The recession of a lifetime followed by the gradual, mostly jobless recovery has been particularly brutal on follicly challenged senior PR professionals, some who even remember JFK’s assassination being announced on school loud speakers and the Beatles on the “Ed Sullivan” show.

Please don’t ask, “Ed, who?”

The crippling downturn that prompted corporate and agency chieftains to cut back on SG&A expenses in the face of declining top lines and deteriorating bottom lines, prompted many displaced high-priced communicators to put out their own shingle.

And yes, there is a certain glamour associated with being your own boss, setting your own hours and commuting from the master suite to your home office or the local upscale coffee parlor with a laptop under your arm. And with it has come a directly related cottage industry of IT professionals charging three-figures per hour to keep home laptops, monitors and docking stations humming along.

There is also the nagging reality associated with incorporating the business, indemnifying the business, finding the business, servicing the business, invoicing the business and nagging the business to pay you…followed by quarterly payments to the IRS.

LinkedIn.com http://www.linkedin.com is loaded with oodles of individual practitioners with impressive corporate sounding names and LLPs, but how many will actually survive? How will they compete against each other, internal communications departments, boutique PR agencies, let alone the big multi-nationals such as Weber Shandwick, Fleishman Hillard, Edelman, Burson-Marsteller and Hill & Knowlton?

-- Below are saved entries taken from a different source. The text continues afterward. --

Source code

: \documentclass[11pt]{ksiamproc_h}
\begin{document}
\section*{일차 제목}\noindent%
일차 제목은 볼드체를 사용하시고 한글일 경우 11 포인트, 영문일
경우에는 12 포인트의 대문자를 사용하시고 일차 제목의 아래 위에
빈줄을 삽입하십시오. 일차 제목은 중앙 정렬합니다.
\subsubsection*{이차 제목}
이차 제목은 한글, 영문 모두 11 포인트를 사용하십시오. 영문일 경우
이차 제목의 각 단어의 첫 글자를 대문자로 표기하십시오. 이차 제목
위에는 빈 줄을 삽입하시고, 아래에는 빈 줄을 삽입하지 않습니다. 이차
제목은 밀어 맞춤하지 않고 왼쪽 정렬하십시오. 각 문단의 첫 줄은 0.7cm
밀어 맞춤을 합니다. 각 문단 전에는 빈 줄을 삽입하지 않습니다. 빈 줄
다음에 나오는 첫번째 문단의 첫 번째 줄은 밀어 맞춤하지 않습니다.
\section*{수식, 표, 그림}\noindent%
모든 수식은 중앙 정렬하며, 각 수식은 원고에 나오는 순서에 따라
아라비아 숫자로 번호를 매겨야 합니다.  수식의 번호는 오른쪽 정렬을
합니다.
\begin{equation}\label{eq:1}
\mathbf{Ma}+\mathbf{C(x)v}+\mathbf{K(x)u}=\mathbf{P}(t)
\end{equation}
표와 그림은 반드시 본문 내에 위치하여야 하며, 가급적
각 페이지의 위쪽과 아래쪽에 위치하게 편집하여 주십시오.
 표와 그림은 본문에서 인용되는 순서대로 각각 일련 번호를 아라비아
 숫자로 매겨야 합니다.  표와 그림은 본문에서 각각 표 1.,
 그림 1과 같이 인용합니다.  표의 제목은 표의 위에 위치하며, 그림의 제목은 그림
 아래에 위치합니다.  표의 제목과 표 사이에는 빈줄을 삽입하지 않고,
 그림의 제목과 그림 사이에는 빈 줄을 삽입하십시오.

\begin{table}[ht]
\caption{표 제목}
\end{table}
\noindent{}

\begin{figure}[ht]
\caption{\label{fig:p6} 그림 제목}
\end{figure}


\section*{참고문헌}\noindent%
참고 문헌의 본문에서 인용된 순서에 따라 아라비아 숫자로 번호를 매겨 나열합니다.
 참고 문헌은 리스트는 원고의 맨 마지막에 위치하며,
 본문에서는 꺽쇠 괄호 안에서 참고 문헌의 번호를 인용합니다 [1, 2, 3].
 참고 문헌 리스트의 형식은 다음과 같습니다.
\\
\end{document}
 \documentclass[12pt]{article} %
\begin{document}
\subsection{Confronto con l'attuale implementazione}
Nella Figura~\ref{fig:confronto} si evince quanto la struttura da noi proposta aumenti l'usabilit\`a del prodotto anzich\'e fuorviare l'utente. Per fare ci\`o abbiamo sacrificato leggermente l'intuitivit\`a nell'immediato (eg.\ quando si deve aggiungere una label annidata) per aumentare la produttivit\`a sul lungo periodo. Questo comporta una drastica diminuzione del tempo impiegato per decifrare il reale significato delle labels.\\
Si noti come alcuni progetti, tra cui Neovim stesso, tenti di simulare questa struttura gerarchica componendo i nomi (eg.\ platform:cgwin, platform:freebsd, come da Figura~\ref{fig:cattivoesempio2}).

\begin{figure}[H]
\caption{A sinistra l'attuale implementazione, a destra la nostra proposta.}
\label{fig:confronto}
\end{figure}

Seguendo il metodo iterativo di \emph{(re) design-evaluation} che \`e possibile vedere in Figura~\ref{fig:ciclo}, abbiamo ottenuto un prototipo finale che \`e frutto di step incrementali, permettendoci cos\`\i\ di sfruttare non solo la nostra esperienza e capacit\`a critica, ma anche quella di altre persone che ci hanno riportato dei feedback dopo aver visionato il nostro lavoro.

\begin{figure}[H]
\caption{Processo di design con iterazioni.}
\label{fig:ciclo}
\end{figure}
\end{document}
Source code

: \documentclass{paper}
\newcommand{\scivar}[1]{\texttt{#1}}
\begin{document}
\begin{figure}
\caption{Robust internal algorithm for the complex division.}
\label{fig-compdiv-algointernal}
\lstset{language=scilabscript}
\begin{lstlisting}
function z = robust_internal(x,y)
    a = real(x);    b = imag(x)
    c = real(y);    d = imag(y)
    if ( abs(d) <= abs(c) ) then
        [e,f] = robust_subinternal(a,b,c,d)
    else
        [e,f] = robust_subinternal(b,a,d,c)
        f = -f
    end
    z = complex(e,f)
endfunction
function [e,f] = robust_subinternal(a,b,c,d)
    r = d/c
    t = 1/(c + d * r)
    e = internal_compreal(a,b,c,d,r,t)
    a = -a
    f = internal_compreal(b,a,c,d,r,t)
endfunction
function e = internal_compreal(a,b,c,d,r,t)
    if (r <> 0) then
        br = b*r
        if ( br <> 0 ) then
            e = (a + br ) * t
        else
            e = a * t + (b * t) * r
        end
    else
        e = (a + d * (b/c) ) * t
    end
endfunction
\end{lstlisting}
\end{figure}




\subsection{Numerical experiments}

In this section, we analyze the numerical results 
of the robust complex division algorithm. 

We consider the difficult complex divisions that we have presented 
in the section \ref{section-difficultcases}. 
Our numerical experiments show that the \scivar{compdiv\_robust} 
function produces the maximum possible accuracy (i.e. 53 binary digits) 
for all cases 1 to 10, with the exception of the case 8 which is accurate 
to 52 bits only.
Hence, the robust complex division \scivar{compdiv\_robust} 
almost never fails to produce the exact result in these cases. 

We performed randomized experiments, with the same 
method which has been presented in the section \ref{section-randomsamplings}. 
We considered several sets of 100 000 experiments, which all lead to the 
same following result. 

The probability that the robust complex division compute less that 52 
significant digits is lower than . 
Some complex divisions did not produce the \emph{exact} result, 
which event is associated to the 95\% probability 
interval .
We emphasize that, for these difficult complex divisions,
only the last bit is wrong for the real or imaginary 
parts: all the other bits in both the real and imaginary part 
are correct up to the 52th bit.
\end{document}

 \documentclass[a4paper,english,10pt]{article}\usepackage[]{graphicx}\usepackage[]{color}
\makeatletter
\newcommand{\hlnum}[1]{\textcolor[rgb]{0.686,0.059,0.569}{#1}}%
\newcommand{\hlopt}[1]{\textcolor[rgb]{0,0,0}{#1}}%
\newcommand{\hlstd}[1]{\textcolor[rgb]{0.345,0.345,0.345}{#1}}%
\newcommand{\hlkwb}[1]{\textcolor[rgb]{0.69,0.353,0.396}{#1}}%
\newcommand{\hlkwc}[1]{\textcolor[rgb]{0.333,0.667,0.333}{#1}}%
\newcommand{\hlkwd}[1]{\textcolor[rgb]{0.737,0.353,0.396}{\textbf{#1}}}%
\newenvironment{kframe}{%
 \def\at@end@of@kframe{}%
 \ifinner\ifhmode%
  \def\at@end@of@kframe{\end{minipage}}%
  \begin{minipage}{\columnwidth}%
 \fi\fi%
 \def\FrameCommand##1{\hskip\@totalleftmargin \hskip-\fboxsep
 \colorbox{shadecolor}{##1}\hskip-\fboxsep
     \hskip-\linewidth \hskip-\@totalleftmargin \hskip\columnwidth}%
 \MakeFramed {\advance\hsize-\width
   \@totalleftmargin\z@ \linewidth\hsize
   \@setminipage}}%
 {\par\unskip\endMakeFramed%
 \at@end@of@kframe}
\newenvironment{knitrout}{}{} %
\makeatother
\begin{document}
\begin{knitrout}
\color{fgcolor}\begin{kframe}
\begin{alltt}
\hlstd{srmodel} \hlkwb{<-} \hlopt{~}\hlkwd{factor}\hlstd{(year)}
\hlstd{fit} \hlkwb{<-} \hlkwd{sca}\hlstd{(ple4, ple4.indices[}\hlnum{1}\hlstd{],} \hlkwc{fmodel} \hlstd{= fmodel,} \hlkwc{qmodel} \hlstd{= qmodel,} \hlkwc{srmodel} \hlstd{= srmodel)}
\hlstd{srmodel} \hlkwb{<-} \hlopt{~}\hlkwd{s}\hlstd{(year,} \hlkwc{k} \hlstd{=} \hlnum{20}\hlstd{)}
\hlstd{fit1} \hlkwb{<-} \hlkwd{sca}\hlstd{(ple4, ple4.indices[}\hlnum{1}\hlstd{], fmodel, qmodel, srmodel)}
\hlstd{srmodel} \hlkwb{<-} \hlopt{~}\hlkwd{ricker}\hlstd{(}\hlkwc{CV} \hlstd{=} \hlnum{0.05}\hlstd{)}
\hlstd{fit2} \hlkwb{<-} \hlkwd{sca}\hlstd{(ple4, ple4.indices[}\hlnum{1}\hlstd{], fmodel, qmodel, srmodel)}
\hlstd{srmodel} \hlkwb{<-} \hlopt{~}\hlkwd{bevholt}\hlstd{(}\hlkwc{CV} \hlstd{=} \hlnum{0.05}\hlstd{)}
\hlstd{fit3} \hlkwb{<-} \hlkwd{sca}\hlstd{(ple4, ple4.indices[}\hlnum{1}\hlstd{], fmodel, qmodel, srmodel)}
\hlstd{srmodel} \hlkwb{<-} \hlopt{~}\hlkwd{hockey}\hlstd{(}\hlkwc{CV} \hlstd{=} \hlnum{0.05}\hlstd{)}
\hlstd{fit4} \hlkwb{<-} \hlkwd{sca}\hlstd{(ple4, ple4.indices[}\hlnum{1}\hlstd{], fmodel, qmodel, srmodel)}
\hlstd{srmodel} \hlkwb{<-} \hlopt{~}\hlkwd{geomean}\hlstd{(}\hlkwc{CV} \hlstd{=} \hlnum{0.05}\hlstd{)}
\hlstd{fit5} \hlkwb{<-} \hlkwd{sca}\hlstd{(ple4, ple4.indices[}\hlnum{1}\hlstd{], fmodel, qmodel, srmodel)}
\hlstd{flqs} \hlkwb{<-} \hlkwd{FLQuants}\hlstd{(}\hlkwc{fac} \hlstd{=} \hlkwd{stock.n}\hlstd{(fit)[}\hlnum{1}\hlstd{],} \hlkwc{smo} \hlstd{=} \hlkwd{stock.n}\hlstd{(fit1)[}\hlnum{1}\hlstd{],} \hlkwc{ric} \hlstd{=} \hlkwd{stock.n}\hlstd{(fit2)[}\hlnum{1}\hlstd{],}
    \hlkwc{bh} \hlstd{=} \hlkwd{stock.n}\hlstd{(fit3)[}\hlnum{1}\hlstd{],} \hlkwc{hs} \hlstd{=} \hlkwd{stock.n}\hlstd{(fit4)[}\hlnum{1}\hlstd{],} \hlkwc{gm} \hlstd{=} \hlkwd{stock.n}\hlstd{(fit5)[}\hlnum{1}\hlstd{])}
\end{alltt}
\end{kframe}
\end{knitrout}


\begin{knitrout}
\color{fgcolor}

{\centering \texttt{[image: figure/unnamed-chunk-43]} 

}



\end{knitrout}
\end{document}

The answer is that some will ultimately thrive in an improving economy, but most will struggle to simply pay ze mortgage. This brings up another question: Is there another way of turning adversity into opportunity?

Two weeks ago, I took the GRE…the dreaded Graduate Records Examination http://www.ets.org/gre/. Why would I put myself through weeks of masochistic prep work to endure 3.5 hours of essays, critical readings and verbal/math multiple-guess questions? The answer is there is another way of setting your own course than starting your own business.

Personally, I am contemplating mentoring the next generations of strategic communicators. At least four of my colleagues are now teaching at USC, Santa Clara, Arizona State and Michigan State respectively. Why can’t I do the same?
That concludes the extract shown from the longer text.